Your response should consist of the records below, repeated exactly.

================

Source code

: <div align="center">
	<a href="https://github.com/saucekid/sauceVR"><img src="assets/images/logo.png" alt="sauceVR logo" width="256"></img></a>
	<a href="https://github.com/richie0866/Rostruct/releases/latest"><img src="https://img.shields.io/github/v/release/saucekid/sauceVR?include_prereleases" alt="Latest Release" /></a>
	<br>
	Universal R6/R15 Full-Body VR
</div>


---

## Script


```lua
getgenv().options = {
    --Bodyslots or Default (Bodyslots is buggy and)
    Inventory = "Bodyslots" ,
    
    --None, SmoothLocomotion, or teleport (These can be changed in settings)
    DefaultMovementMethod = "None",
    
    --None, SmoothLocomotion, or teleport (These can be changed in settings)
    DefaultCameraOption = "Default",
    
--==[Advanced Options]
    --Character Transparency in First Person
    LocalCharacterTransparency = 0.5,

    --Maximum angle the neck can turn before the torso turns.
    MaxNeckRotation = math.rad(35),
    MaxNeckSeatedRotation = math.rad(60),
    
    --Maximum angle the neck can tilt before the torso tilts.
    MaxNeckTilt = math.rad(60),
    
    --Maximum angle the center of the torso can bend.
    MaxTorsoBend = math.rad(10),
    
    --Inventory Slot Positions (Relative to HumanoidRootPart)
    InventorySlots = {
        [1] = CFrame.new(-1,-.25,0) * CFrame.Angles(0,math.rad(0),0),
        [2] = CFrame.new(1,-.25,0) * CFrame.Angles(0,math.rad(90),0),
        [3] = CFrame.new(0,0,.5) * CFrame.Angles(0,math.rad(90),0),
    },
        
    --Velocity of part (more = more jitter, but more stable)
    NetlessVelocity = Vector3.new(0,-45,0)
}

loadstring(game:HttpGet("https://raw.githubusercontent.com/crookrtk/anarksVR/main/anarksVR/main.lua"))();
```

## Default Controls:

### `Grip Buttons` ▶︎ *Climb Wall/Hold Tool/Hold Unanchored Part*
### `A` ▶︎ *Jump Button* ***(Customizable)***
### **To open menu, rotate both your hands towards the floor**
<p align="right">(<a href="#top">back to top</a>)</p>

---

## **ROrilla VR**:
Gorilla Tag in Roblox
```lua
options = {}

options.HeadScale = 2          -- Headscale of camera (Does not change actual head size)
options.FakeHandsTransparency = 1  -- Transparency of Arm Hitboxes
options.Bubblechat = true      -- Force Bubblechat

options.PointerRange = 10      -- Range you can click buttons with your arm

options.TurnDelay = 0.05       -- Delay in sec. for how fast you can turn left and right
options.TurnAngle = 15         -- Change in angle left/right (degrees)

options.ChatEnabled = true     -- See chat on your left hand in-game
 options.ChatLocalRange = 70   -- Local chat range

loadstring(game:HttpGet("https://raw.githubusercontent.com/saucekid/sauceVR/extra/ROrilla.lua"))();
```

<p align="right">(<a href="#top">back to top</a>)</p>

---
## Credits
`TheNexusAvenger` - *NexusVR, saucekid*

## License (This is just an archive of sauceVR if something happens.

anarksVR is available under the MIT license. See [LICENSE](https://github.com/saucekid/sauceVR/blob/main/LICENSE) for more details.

================

**ANSWER TO THE EXERCISE:**
Source code

: <div align="center">
	<a href="https://github.com/saucekid/sauceVR"><img src="assets/images/logo.png" alt="sauceVR logo" width="256"></img></a>
	<a href="https://github.com/richie0866/Rostruct/releases/latest"><img src="https://img.shields.io/github/v/release/saucekid/sauceVR?include_prereleases" alt="Latest Release" /></a>
	<br>
	Universal R6/R15 Full-Body VR
</div>


---

## Script


```lua
getgenv().options = {
    --Bodyslots or Default (Bodyslots is buggy and)
    Inventory = "Bodyslots" ,
    
    --None, SmoothLocomotion, or teleport (These can be changed in settings)
    DefaultMovementMethod = "None",
    
    --None, SmoothLocomotion, or teleport (These can be changed in settings)
    DefaultCameraOption = "Default",
    
--==[Advanced Options]
    --Character Transparency in First Person
    LocalCharacterTransparency = 0.5,

    --Maximum angle the neck can turn before the torso turns.
    MaxNeckRotation = math.rad(35),
    MaxNeckSeatedRotation = math.rad(60),
    
    --Maximum angle the neck can tilt before the torso tilts.
    MaxNeckTilt = math.rad(60),
    
    --Maximum angle the center of the torso can bend.
    MaxTorsoBend = math.rad(10),
    
    --Inventory Slot Positions (Relative to HumanoidRootPart)
    InventorySlots = {
        [1] = CFrame.new(-1,-.25,0) * CFrame.Angles(0,math.rad(0),0),
        [2] = CFrame.new(1,-.25,0) * CFrame.Angles(0,math.rad(90),0),
        [3] = CFrame.new(0,0,.5) * CFrame.Angles(0,math.rad(90),0),
    },
        
    --Velocity of part (more = more jitter, but more stable)
    NetlessVelocity = Vector3.new(0,-45,0)
}

loadstring(game:HttpGet("https://raw.githubusercontent.com/crookrtk/anarksVR/main/anarksVR/main.lua"))();
```

## Default Controls:

### `Grip Buttons` ▶︎ *Climb Wall/Hold Tool/Hold Unanchored Part*
### `A` ▶︎ *Jump Button* ***(Customizable)***
### **To open menu, rotate both your hands towards the floor**
<p align="right">(<a href="#top">back to top</a>)</p>

---

## **ROrilla VR**:
Gorilla Tag in Roblox
```lua
options = {}

options.HeadScale = 2          -- Headscale of camera (Does not change actual head size)
options.FakeHandsTransparency = 1  -- Transparency of Arm Hitboxes
options.Bubblechat = true      -- Force Bubblechat

options.PointerRange = 10      -- Range you can click buttons with your arm

options.TurnDelay = 0.05       -- Delay in sec. for how fast you can turn left and right
options.TurnAngle = 15         -- Change in angle left/right (degrees)

options.ChatEnabled = true     -- See chat on your left hand in-game
 options.ChatLocalRange = 70   -- Local chat range

loadstring(game:HttpGet("https://raw.githubusercontent.com/saucekid/sauceVR/extra/ROrilla.lua"))();
```

<p align="right">(<a href="#top">back to top</a>)</p>

---
## Credits
`TheNexusAvenger` - *NexusVR, saucekid*

## License (This is just an archive of sauceVR if something happens.

anarksVR is available under the MIT license. See [LICENSE](https://github.com/saucekid/sauceVR/blob/main/LICENSE) for more details.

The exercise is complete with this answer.